Questo non significa che queste erbe siano di qualità inferiore – anzi. Le piante selvatiche spesso sviluppano un profilo di principi attivi più forte, perché devono difendersi senza aiuto umano. La tradizione ayurvedica preferisce infatti le erbe raccolte in natura rispetto a quelle coltivate.

In Art of Vedas diamo importanza a erbe autentiche, raccolte tradizionalmente. I nostri oli sono prodotti secondo ricette classiche, con erbe provenienti da fonti affidabili in India.

L’effetto sinergico degli ingredienti

Un concetto importante nell’Ayurveda è l’effetto sinergico delle combinazioni di erbe. Gli ingredienti di Mahanarayana Thailam non sono stati scelti a caso, ma seguono il principio di Yoga Vahi – la capacità di alcune sostanze di potenziare e indirizzare l’effetto di altre.

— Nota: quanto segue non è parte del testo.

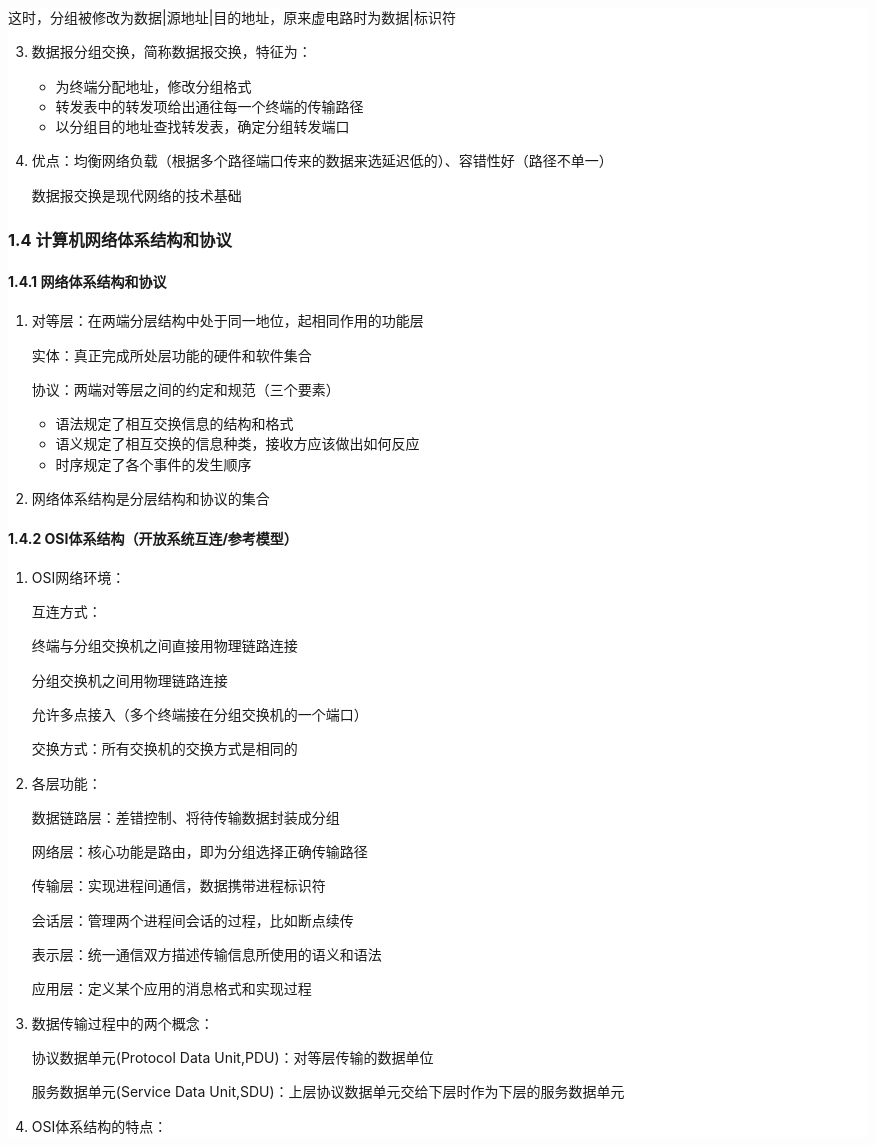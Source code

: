    这时，分组被修改为数据|源地址|目的地址，原来虚电路时为数据|标识符

3. 数据报分组交换，简称数据报交换，特征为：

   - 为终端分配地址，修改分组格式
   - 转发表中的转发项给出通往每一个终端的传输路径
   - 以分组目的地址查找转发表，确定分组转发端口

4. 优点：均衡网络负载（根据多个路径端口传来的数据来选延迟低的）、容错性好（路径不单一）

   数据报交换是现代网络的技术基础

### 1.4 计算机网络体系结构和协议
#### 1.4.1 网络体系结构和协议

1. 对等层：在两端分层结构中处于同一地位，起相同作用的功能层

   实体：真正完成所处层功能的硬件和软件集合

   协议：两端对等层之间的约定和规范（三个要素）

   - 语法规定了相互交换信息的结构和格式
   - 语义规定了相互交换的信息种类，接收方应该做出如何反应
   - 时序规定了各个事件的发生顺序

2. 网络体系结构是分层结构和协议的集合

#### 1.4.2 OSI体系结构（开放系统互连/参考模型）

1. OSI网络环境：

   互连方式：

   终端与分组交换机之间直接用物理链路连接

   分组交换机之间用物理链路连接

   允许多点接入（多个终端接在分组交换机的一个端口）

   交换方式：所有交换机的交换方式是相同的

2. 各层功能：

   数据链路层：差错控制、将待传输数据封装成分组

   网络层：核心功能是路由，即为分组选择正确传输路径

   传输层：实现进程间通信，数据携带进程标识符

   会话层：管理两个进程间会话的过程，比如断点续传

   表示层：统一通信双方描述传输信息所使用的语义和语法

   应用层：定义某个应用的消息格式和实现过程

3. 数据传输过程中的两个概念：

   协议数据单元(Protocol Data Unit,PDU)：对等层传输的数据单位

   服务数据单元(Service Data Unit,SDU)：上层协议数据单元交给下层时作为下层的服务数据单元

4. OSI体系结构的特点：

Ad esempio, la base di olio di sesamo potenzia l’effetto penetrante di tutte le altre erbe. Il gruppo Dashamoola crea una base per calmare Vata, mentre Ashwagandha e Bala contribuiscono con un effetto rinforzante. Il canfora e altri oli volatili migliorano l’assorbimento attraverso la pelle.

Questa complessa interazione di oltre 50 ingredienti crea un insieme che è più della somma delle sue parti. È questa complessità che rende Mahanarayana Thailam un olio così versatile e apprezzato.

La classificazione secondo la farmacologia ayurvedica

Per chi desidera approfondire la tradizione ayurvedica, ecco la classificazione farmacologica di Mahanarayana Thailam secondo Dravyaguna Shastra:

Il gusto predominante (Rasa) è dolce (Madhura), con note amare (Tikta) e astringenti (Kashaya). La qualità (Guna) è pesante (Guru), oleosa (Snigdha) e penetrante (Sukshma).

L'effetto termico (Virya) è caldo (Ushna), che supporta l'azione equilibrante su Vata. L'effetto post-digestivo (Vipaka) è dolce (Madhura).

L'effetto Dosha è principalmente calmante per Vata (Vata Shamaka), con un effetto secondario su Kapha. In caso di Pitta fortemente aumentato, l'uso deve essere fatto con cautela.

Conclusione: La saggezza di una formulazione complessa

Gli ingredienti di Mahanarayana Thailam rappresentano secoli di esperienza nella combinazione di piante medicinali. Ognuna delle oltre 50 erbe è stata selezionata con cura per contribuire all'effetto complessivo.

Dalla base di olio di sesamo, che funge da vettore, alle potenti erbe principali come Ashwagandha e Bala fino agli ingredienti di supporto – ogni componente ha il suo posto in questa formulazione classica.

La comprensione degli ingredienti approfondisce l'apprezzamento per questo olio tradizionale e aiuta a capire perché è apprezzato da generazioni nella pratica Ayurveda.